10th November - St Leo the Great and the Sorry State of Europe Today
From iBenedictines:
What do you associate with St Leo the Great, whose feast is today — if you think of him at all, that is? Do you remember the beautiful prose of his Christological treatises, letters and sermons, or his facing down of Attila the Hun, or his work for the unity of the Church; or do you perhaps think of the sacramentary that bears his name, (although most of the Sacramentarium Veronense is not attributable to him) and the sober splendour of the Roman rite in its earliest form? For me, he is the most Roman of popes, a link to a time when the unity of the countries we now think of as making up Europe was much harder to pin down but still real and important. The Church is the only institution of Roman antiquity to have survived to the present day and in the time of Leo (c.400—461) was a much-needed symbol of lawful authority, filling the vacuum left by the increasingly weak emperors.

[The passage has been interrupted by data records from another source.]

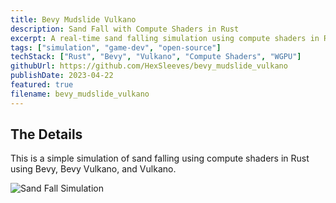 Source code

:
 ```yaml
---
title: Bevy Mudslide Vulkano
description: Sand Fall with Compute Shaders in Rust
excerpt: A real-time sand falling simulation using compute shaders in Rust with Bevy and Vulkano
tags: ["simulation", "game-dev", "open-source"]
techStack: ["Rust", "Bevy", "Vulkano", "Compute Shaders", "WGPU"]
githubUrl: https://github.com/HexSleeves/bevy_mudslide_vulkano
publishDate: 2023-04-22
featured: true
filename: bevy_mudslide_vulkano
---
```


## The Details

This is a simple simulation of sand falling using compute shaders in Rust using Bevy, Bevy Vulkano, and Vulkano.

![Sand Fall Simulation](https://github.com/HexSleeves/bevy_mudslide_vulkano/blob/main/data/simulation.gif)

So far so good; but we do not live in the time of St Leo. Europe today is more plural, one might say more divided, than it has been for more than seventy years, and a major source of that division is the weakness of her institutions. The BBC regularly speaks of Theresa May’s ‘fragile government’. Other countries of Europe, even the mighty Germany, have not yet managed to form a government at all but are locked in endless discussions. Spain teeters on the brink of breaking up. Parts of Italy wish to follow suit. The rise of the far right has sent a shiver down the spines of many and is no longer to be dismissed as mere fantasy. The survival of the European Union is itself in doubt. To the East there is the spectre of Russia, and further East, the growing power of China; to the West, the fading star of an increasingly isolationist U.S.A. One remedy proposed for this state of affairs is a novel fuga mundi, a reversion to a time that never was, to a self-sufficient nation-state of ever-smaller proportions. Others propose a rather selective reading of the Rule of St Benedict, and a return to a kind of domestic monasticism we have not seen since Late Antiquity. Is there, perhaps, another and better way— a way that engages with rather than flees from the present political reality?
This morning I think of the example of St Leo. So much depends on those who hold office and their conception of their duty towards those they serve. If there is to be a revitalisation of our institutions, it can surely only come about because those elected to office take seriously the obligation they have assumed. In the current atmosphere of apportioning blame/wriggling out of responsibility, examining charges of sexual harassment and abuse, uncovering attempts to avoid tax and so on, we are in danger of losing sight of the common good, that there are matters that demand our attention both as individuals and as a society. The Church has her role to play, if only as ‘conscience of the nation.’ That is why she can never be indifferent to anything that concerns any of us and must constantly point to the ideal, to what is in the best interest of all. For myself, I think we have a duty to pray and pray hard for those entrusted with the work of government. On them depends the peace and security of the nations and our freedom to live with dignity and mutual respect. St Leo, pray for us!